(Assignment) From the entries below, retype only the lines from the one with "Skinnfri svart designpakke" through the one with "- Senterpaneler og", exactly as written.

(Extracted entries)
※ ※ ※

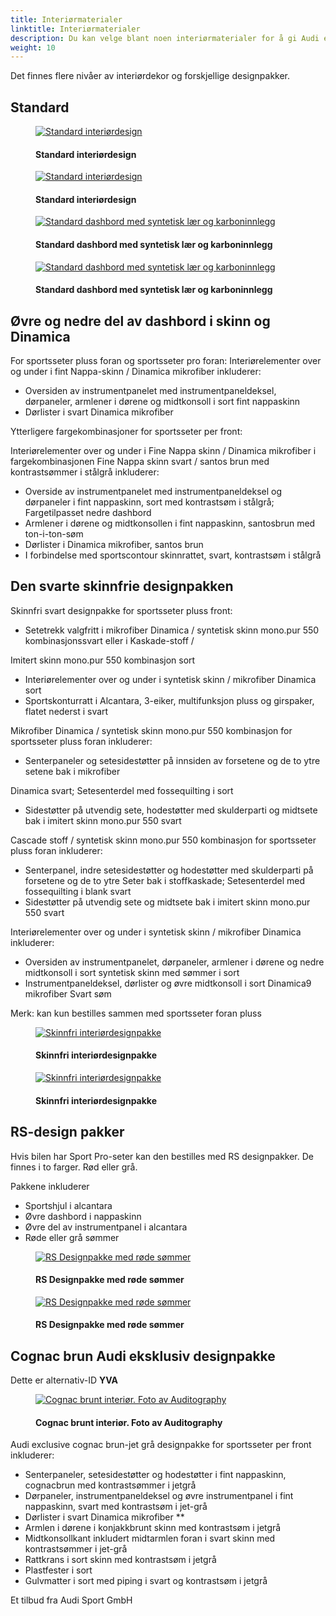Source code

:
 ```yaml
---
title: Interiørmaterialer
linktitle: Interiørmaterialer
description: Du kan velge blant noen interiørmaterialer for å gi Audi e-tron GT et enda mer ekslusivt utseende.  
weight: 10
---
```

<!-- markdownlint-disable MD033 -->
Det finnes flere nivåer av interiørdekor og forskjellige designpakker.

## Standard

<figure>
    <a href="https://media.electrichasgoneaudi.net/multimedia/models/e-tron-gt/interior/interiormaterials/interior_standard_1.jpg">
        <img src="https://media.electrichasgoneaudi.net/multimedia/models/e-tron-gt/interior/interiormaterials/interior_standard_1s.jpg" 
        class="img-fluid" alt="Standard interiørdesign" title="Standard interiørdesign">
    </a>
    <figcaption><h4>Standard interiørdesign</h4></figcaption>
</figure>

<figure>
    <a href="https://media.electrichasgoneaudi.net/multimedia/models/e-tron-gt/interior/interiormaterials/interior_standard_2.jpg">
        <img src="https://media.electrichasgoneaudi.net/multimedia/models/e-tron-gt/interior/interiormaterials/interior_standard_2.jpg" 
        class="img-fluid" alt="Standard interiørdesign" title="Standard interiørdesign">
    </a>
    <figcaption><h4>Standard interiørdesign</h4></figcaption>
</figure>

<figure>
    <a href="https://media.electrichasgoneaudi.net/multimedia/models/e-tron-gt/interior/interiormaterials/interior_standard_3.jpg">
        <img src="https://media.electrichasgoneaudi.net/multimedia/models/e-tron-gt/interior/interiormaterials/interior_standard_3s.jpg" 
        class="img-fluid" alt="Standard dashbord med syntetisk lær og karboninnlegg" title="Standard dashbord med syntetisk lær og karboninnlegg">
    </a>
    <figcaption><h4>Standard dashbord med syntetisk lær og karboninnlegg</h4></figcaption>
</figure>

<figure>
    <a href="https://media.electrichasgoneaudi.net/multimedia/models/e-tron-gt/interior/interiormaterials/interior_standard_4.jpg">
        <img src="https://media.electrichasgoneaudi.net/multimedia/models/e-tron-gt/interior/interiormaterials/interior_standard_4s.jpg" 
        class="img-fluid" alt="Standard dashbord med syntetisk lær og karboninnlegg" title="Standard dashbord med syntetisk lær og karboninnlegg">
    </a>
    <figcaption><h4>Standard dashbord med syntetisk lær og karboninnlegg</h4></figcaption>
</figure>

## Øvre og nedre del av dashbord i skinn og Dinamica

For sportsseter pluss foran og sportsseter pro foran:
Interiørelementer over og under i fint Nappa-skinn / Dinamica mikrofiber inkluderer:

- Oversiden av instrumentpanelet med instrumentpaneldeksel, dørpaneler, armlener i dørene og midtkonsoll i sort fint nappaskinn
- Dørlister i svart Dinamica mikrofiber

Ytterligere fargekombinasjoner for sportsseter per front:

Interiørelementer over og under i Fine Nappa skinn / Dinamica mikrofiber i fargekombinasjonen Fine Nappa skinn svart / santos brun med kontrastsømmer i stålgrå inkluderer:

- Overside av instrumentpanelet med instrumentpaneldeksel og dørpaneler i fint nappaskinn, sort med kontrastsøm i stålgrå; Fargetilpasset nedre dashbord
- Armlener i dørene og midtkonsollen i fint nappaskinn, santosbrun med ton-i-ton-søm
- Dørlister i Dinamica mikrofiber, santos brun
- I forbindelse med sportscontour skinnrattet, svart, kontrastsøm i stålgrå

## Den svarte skinnfrie designpakken

Skinnfri svart designpakke for sportsseter pluss front:

- Setetrekk valgfritt i mikrofiber Dinamica / syntetisk skinn mono.pur 550 kombinasjonssvart eller i Kaskade-stoff /

Imitert skinn mono.pur 550 kombinasjon sort

- Interiørelementer over og under i syntetisk skinn / mikrofiber Dinamica sort
- Sportskonturratt i Alcantara, 3-eiker, multifunksjon pluss og girspaker, flatet nederst i svart

Mikrofiber Dinamica / syntetisk skinn mono.pur 550 kombinasjon for sportsseter pluss foran inkluderer:

- Senterpaneler og setesidestøtter på innsiden av forsetene og de to ytre setene bak i mikrofiber

Dinamica svart; Setesenterdel med fossequilting i sort

- Sidestøtter på utvendig sete, hodestøtter med skulderparti og midtsete bak i imitert skinn mono.pur 550
svart

Cascade stoff / syntetisk skinn mono.pur 550 kombinasjon for sportsseter pluss foran inkluderer:

- Senterpanel, indre setesidestøtter og hodestøtter med skulderparti på forsetene og de to ytre
Seter bak i stoffkaskade; Setesenterdel med fossequilting i blank svart
- Sidestøtter på utvendig sete og midtsete bak i imitert skinn mono.pur 550 svart

Interiørelementer over og under i syntetisk skinn / mikrofiber Dinamica inkluderer:

- Oversiden av instrumentpanelet, dørpaneler, armlener i dørene og nedre midtkonsoll i sort syntetisk skinn
med sømmer i sort
- Instrumentpaneldeksel, dørlister og øvre midtkonsoll i sort Dinamica9 mikrofiber
Svart søm

Merk: kan kun bestilles sammen med sportsseter foran pluss

<figure>
    <a href="https://media.electrichasgoneaudi.net/multimedia/models/e-tron-gt/interior/interiormaterials/interior_PEH_1.jpg">
        <img src="https://media.electrichasgoneaudi.net/multimedia/models/e-tron-gt/interior/interiormaterials/interior_PEH_1s.jpg"
        class="img-fluid" alt="Skinnfri interiørdesignpakke" title="Skinnfri interiørdesignpakke">
    </a>
    <figcaption><h4>Skinnfri interiørdesignpakke</h4></figcaption>
</figure>

<figure>
    <a href="https://media.electrichasgoneaudi.net/multimedia/models/e-tron-gt/interior/interiormaterials/interior_PEH_2.jpg">
        <img src="https://media.electrichasgoneaudi.net/multimedia/models/e-tron-gt/interior/interiormaterials/interior_PEH_2s.jpg"
        class="img-fluid" alt="Skinnfri interiørdesignpakke" title="Skinnfri interiørdesignpakke">
    </a>
    <figcaption><h4>Skinnfri interiørdesignpakke</h4></figcaption>
</figure>

## RS-design pakker

Hvis bilen har Sport Pro-seter kan den bestilles med RS designpakker. De finnes i to farger. Rød eller grå.

Pakkene inkluderer

- Sportshjul i alcantara
- Øvre dashbord i nappaskinn
- Øvre del av instrumentpanel i alcantara
- Røde eller grå sømmer

<figure>
    <a href="https://media.electrichasgoneaudi.net/multimedia/models/e-tron-gt/interior/interiormaterials/interior_PEF_1.jpg">
        <img src="https://media.electrichasgoneaudi.net/multimedia/models/e-tron-gt/interior/interiormaterials/interior_PEF_1s.jpg"
        class="img-fluid" alt="RS Designpakke med røde sømmer" title="RS Designpakke med røde sømmer">
    </a>
    <figcaption><h4>RS Designpakke med røde sømmer</h4></figcaption>
</figure>

<figure>
    <a href="https://media.electrichasgoneaudi.net/multimedia/models/e-tron-gt/interior/interiormaterials/interior_PEF_2.jpg">
        <img src="https://media.electrichasgoneaudi.net/multimedia/models/e-tron-gt/interior/interiormaterials/interior_PEF_2s.jpg"
        class="img-fluid" alt="RS Designpakke med røde sømmer" title="RS Designpakke med røde sømmer">
    </a>
    <figcaption><h4>RS Designpakke med røde sømmer</h4></figcaption>
</figure>

## Cognac brun Audi eksklusiv designpakke

Dette er alternativ-ID **YVA**

<figure>
    <a href="https://media.electrichasgoneaudi.net/multimedia/models/e-tron-gt/interior/interiormaterials/interior_YVA_1.jpg">
        <img src="https://media.electrichasgoneaudi.net/multimedia/models/e-tron-gt/interior/interiormaterials/interior_YVA_1s.jpg"
        class="img-fluid" alt="Cognac brunt interiør. Foto av Auditography" title="Cognac brunt interiør. Foto av Auditography">
    </a>
    <figcaption><h4>Cognac brunt interiør. Foto av Auditography</h4></figcaption>
</figure>

Audi exclusive cognac brun-jet grå designpakke for sportsseter per front inkluderer:

- Senterpaneler, setesidestøtter og hodestøtter i fint nappaskinn, cognacbrun med kontrastsømmer i jetgrå
- Dørpaneler, instrumentpaneldeksel og øvre instrumentpanel i fint nappaskinn, svart med kontrastsøm i jet-grå
- Dørlister i svart Dinamica mikrofiber **
- Armlen i dørene i konjakkbrunt skinn med kontrastsøm i jetgrå
- Midtkonsollkant inkludert midtarmlen foran i svart skinn med kontrastsømmer i jet-grå
- Rattkrans i sort skinn med kontrastsøm i jetgrå
- Plastfester i sort
- Gulvmatter i sort med piping i svart og kontrastsøm i jetgrå

Et tilbud fra Audi Sport GmbH
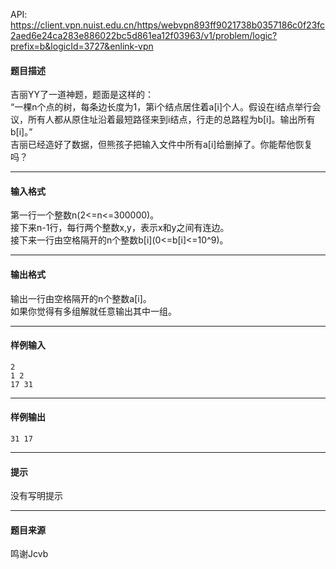 API: https://client.vpn.nuist.edu.cn/https/webvpn893ff9021738b0357186c0f23fc2aed6e24ca283e886022bc5d861ea12f03963/v1/problem/logic?prefix=b&logicId=3727&enlink-vpn

#### 题目描述

吉丽YY了一道神题，题面是这样的：  
“一棵n个点的树，每条边长度为1，第i个结点居住着a\[i\]个人。假设在i结点举行会议，所有人都从原住址沿着最短路径来到i结点，行走的总路程为b\[i\]。输出所有b\[i\]。”  
吉丽已经造好了数据，但熊孩子把输入文件中所有a\[i\]给删掉了。你能帮他恢复吗？

---

#### 输入格式

第一行一个整数n(2<=n<=300000)。  
接下来n-1行，每行两个整数x,y，表示x和y之间有连边。  
接下来一行由空格隔开的n个整数b\[i\](0<=b\[i\]<=10^9)。

---

#### 输出格式

输出一行由空格隔开的n个整数a\[i\]。  
如果你觉得有多组解就任意输出其中一组。

---

#### 样例输入
```
2
1 2
17 31
```

---

#### 样例输出
```
31 17
```

---

#### 提示

没有写明提示

---

#### 题目来源

鸣谢Jcvb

※ ※ ※

(Solution to the exercise)
Skinnfri svart designpakke for sportsseter pluss front:

- Setetrekk valgfritt i mikrofiber Dinamica / syntetisk skinn mono.pur 550 kombinasjonssvart eller i Kaskade-stoff /

Imitert skinn mono.pur 550 kombinasjon sort

- Interiørelementer over og under i syntetisk skinn / mikrofiber Dinamica sort
- Sportskonturratt i Alcantara, 3-eiker, multifunksjon pluss og girspaker, flatet nederst i svart

Mikrofiber Dinamica / syntetisk skinn mono.pur 550 kombinasjon for sportsseter pluss foran inkluderer:

- Senterpaneler og setesidestøtter på innsiden av forsetene og de to ytre setene bak i mikrofiber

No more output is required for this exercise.